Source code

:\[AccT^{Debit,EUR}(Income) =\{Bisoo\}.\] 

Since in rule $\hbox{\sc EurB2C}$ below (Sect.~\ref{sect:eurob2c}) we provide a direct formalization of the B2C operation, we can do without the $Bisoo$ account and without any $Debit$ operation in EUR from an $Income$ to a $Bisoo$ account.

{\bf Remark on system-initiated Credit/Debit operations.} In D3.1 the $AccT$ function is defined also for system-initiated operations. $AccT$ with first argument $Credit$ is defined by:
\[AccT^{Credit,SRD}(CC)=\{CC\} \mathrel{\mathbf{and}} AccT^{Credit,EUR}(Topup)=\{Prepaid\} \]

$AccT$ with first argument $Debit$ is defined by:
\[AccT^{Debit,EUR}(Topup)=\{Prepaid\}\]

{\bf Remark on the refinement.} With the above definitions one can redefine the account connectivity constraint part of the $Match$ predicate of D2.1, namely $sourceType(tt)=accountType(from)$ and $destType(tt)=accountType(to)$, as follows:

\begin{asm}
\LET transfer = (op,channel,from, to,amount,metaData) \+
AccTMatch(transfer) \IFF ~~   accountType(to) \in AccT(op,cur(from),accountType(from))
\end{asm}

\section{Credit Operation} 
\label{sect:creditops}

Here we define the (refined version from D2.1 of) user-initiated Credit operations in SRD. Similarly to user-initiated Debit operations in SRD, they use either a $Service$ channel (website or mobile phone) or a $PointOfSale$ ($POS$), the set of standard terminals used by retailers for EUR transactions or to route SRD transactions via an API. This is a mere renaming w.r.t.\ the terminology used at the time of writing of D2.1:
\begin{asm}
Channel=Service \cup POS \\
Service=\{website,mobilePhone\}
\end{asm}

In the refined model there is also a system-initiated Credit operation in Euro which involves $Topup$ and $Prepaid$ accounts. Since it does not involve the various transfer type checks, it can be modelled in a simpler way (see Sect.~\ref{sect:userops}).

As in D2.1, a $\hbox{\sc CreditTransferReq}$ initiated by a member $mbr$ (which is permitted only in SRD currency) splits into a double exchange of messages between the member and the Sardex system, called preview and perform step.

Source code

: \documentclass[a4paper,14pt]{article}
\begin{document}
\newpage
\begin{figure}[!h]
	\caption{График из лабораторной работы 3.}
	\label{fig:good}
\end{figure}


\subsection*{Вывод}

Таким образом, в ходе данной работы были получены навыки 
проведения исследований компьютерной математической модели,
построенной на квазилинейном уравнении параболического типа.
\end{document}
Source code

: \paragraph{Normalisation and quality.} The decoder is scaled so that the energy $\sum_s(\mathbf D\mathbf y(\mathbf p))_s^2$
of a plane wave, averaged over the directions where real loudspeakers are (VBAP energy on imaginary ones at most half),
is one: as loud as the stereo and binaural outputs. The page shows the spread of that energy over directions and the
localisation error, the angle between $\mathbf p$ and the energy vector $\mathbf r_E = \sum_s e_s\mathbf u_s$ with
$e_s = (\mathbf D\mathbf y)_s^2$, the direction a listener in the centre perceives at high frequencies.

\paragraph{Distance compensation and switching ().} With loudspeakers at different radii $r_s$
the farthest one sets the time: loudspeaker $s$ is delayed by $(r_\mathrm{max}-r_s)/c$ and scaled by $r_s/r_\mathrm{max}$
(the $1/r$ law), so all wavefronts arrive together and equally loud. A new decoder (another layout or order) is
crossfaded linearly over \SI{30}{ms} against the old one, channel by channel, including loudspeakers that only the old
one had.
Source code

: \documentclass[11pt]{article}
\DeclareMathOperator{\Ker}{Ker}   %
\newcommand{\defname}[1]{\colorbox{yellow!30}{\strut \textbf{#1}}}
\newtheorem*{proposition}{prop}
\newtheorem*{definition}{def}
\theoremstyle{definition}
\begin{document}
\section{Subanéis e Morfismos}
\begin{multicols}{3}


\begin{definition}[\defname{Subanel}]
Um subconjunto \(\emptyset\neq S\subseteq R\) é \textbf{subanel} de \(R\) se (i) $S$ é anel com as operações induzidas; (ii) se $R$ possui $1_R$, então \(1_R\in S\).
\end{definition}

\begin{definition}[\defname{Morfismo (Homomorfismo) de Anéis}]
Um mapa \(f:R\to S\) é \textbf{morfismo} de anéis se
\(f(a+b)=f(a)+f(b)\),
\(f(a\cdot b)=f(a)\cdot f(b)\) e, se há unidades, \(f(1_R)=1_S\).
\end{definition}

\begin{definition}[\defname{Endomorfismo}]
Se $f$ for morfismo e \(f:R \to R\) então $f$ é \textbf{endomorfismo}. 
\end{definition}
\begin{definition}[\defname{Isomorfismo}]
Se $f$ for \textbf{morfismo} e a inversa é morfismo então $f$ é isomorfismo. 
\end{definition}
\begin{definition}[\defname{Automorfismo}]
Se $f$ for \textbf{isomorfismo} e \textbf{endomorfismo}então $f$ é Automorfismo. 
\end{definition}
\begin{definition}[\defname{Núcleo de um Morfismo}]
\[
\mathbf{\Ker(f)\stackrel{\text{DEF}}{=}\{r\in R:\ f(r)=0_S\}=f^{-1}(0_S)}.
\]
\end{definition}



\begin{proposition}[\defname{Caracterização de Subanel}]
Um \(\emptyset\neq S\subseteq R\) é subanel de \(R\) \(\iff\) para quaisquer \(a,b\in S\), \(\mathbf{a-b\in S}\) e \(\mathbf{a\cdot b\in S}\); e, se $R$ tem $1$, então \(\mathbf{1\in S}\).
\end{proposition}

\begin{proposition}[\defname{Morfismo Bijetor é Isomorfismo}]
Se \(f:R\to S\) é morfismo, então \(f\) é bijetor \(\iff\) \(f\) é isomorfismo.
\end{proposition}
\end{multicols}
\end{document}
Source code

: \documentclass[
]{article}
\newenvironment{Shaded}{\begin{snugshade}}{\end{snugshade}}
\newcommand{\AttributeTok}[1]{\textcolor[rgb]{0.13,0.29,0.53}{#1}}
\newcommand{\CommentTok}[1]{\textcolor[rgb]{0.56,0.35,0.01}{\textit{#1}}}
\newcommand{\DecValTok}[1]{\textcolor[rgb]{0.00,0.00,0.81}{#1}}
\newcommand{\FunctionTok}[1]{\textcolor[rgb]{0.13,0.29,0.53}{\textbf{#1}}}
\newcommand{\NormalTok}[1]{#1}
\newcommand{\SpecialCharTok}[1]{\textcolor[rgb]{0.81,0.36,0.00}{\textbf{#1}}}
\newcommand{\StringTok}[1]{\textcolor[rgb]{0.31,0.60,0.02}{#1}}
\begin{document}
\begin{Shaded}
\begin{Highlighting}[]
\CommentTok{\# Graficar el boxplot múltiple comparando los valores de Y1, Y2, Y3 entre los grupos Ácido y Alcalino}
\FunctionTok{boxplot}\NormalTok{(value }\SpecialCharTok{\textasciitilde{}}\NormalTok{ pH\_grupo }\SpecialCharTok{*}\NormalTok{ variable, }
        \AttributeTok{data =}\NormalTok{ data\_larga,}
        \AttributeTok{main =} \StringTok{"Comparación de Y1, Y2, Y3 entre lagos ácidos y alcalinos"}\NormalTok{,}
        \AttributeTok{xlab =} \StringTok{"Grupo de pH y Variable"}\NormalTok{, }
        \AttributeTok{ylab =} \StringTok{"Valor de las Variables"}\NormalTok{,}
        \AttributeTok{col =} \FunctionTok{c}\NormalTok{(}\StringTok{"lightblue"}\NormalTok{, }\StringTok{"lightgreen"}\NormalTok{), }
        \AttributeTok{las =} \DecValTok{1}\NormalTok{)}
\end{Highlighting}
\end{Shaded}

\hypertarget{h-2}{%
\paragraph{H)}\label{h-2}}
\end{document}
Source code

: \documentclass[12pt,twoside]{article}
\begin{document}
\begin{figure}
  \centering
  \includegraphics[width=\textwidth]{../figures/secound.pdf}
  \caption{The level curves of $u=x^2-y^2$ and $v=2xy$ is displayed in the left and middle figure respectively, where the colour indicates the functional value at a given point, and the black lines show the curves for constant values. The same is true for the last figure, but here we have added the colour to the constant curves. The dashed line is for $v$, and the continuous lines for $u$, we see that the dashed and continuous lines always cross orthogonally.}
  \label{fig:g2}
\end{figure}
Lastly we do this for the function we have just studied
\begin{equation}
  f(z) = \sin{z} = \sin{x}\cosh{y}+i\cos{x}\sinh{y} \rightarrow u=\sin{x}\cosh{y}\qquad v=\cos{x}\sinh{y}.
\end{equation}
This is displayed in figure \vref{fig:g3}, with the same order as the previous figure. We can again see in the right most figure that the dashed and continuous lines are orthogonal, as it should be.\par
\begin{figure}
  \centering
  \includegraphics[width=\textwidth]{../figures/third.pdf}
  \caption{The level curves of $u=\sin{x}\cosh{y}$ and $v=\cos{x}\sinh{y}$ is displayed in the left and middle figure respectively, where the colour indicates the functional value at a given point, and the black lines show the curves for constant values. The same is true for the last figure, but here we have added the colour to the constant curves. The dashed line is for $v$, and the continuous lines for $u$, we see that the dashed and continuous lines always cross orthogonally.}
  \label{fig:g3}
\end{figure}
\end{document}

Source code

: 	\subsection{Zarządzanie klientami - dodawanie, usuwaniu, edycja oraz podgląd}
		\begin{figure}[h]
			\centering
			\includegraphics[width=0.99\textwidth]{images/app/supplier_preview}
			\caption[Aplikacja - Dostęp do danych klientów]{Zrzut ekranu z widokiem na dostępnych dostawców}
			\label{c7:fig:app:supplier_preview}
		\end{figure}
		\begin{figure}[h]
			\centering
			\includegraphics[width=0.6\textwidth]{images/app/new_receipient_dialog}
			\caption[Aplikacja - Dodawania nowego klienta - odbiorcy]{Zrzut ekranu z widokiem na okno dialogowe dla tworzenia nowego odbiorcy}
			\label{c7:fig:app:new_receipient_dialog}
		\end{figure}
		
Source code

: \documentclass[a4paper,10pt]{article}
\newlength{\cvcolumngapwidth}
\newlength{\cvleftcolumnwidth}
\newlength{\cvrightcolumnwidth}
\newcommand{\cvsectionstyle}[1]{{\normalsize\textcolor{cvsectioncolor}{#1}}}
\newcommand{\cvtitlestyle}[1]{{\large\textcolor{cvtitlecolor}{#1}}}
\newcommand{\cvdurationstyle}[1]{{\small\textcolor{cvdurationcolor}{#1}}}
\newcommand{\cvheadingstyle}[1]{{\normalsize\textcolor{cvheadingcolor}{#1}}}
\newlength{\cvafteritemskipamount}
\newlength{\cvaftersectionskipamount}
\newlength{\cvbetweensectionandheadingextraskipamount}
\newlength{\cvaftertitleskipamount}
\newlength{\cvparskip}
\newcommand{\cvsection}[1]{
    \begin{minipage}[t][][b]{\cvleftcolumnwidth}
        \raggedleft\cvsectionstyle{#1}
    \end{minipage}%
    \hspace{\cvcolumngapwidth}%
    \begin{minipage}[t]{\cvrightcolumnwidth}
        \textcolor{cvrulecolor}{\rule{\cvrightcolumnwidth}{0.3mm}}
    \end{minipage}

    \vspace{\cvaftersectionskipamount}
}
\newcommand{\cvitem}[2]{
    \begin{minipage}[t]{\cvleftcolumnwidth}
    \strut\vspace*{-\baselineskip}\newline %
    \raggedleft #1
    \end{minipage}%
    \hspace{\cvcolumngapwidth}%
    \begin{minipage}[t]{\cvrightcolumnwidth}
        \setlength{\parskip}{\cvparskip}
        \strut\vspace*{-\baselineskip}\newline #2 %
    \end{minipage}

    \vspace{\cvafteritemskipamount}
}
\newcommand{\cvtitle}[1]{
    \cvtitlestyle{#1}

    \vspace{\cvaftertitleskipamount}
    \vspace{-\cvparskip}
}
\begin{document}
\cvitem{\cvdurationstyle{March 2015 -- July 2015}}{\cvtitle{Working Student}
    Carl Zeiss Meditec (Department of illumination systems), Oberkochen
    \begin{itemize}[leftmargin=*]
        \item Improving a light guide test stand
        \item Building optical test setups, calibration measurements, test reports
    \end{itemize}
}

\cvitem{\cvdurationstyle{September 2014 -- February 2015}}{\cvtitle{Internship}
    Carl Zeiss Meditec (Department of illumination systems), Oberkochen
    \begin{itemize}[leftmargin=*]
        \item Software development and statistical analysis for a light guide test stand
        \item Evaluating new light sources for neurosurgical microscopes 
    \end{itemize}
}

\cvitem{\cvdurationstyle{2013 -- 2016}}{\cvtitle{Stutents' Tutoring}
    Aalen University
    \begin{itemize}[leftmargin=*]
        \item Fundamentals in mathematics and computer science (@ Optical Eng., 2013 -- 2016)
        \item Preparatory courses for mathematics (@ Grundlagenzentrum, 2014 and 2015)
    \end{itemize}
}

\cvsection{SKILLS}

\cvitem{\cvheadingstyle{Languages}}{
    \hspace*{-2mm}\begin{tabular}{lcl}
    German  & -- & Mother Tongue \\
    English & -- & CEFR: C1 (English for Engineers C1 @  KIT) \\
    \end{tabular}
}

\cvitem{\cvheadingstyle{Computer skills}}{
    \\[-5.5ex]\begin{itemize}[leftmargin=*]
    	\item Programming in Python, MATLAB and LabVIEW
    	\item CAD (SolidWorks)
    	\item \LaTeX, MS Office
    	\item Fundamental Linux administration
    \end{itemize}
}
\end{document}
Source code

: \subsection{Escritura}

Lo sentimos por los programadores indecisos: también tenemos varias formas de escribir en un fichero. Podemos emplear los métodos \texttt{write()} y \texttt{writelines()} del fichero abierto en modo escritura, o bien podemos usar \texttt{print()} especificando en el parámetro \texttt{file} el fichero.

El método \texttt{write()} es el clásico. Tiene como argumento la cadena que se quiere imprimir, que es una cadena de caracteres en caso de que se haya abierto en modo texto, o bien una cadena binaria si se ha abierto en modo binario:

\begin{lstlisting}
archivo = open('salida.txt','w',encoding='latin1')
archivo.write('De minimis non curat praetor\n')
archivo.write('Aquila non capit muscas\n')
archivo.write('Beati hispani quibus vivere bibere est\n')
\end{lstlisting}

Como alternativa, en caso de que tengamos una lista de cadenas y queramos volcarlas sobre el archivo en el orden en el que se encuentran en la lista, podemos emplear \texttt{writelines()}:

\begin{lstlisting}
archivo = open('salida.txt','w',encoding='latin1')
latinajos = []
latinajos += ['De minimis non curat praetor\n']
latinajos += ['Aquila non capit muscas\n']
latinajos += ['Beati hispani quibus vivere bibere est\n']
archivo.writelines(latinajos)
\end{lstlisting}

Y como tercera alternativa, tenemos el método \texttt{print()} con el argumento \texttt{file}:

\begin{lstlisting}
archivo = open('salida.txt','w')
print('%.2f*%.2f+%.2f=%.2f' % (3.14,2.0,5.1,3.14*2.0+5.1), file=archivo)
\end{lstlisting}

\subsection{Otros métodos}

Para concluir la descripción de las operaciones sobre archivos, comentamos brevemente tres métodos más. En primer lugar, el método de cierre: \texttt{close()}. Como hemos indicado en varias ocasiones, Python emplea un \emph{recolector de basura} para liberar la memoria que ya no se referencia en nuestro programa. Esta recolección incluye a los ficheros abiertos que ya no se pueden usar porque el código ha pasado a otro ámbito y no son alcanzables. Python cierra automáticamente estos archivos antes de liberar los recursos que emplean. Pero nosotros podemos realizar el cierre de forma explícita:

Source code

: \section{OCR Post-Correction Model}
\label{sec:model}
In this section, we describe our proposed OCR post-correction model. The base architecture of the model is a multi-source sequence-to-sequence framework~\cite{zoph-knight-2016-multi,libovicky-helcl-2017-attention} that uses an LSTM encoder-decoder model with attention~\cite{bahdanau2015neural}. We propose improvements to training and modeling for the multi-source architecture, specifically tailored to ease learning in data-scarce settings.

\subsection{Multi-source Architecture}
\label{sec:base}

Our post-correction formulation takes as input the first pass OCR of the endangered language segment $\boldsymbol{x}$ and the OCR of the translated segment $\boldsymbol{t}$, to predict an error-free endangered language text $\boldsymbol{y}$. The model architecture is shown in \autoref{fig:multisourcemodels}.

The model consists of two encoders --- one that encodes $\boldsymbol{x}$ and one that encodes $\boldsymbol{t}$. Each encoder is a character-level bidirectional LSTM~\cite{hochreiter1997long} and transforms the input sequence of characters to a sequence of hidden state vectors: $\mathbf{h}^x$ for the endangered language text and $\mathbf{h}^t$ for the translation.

**THE TASK:** Find the word "values" in the entries, and copy every line it shows up in.

**SOLUTION:**
  \caption{The level curves of $u=x^2-y^2$ and $v=2xy$ is displayed in the left and middle figure respectively, where the colour indicates the functional value at a given point, and the black lines show the curves for constant values. The same is true for the last figure, but here we have added the colour to the constant curves. The dashed line is for $v$, and the continuous lines for $u$, we see that the dashed and continuous lines always cross orthogonally.}
  \caption{The level curves of $u=\sin{x}\cosh{y}$ and $v=\cos{x}\sinh{y}$ is displayed in the left and middle figure respectively, where the colour indicates the functional value at a given point, and the black lines show the curves for constant values. The same is true for the last figure, but here we have added the colour to the constant curves. The dashed line is for $v$, and the continuous lines for $u$, we see that the dashed and continuous lines always cross orthogonally.}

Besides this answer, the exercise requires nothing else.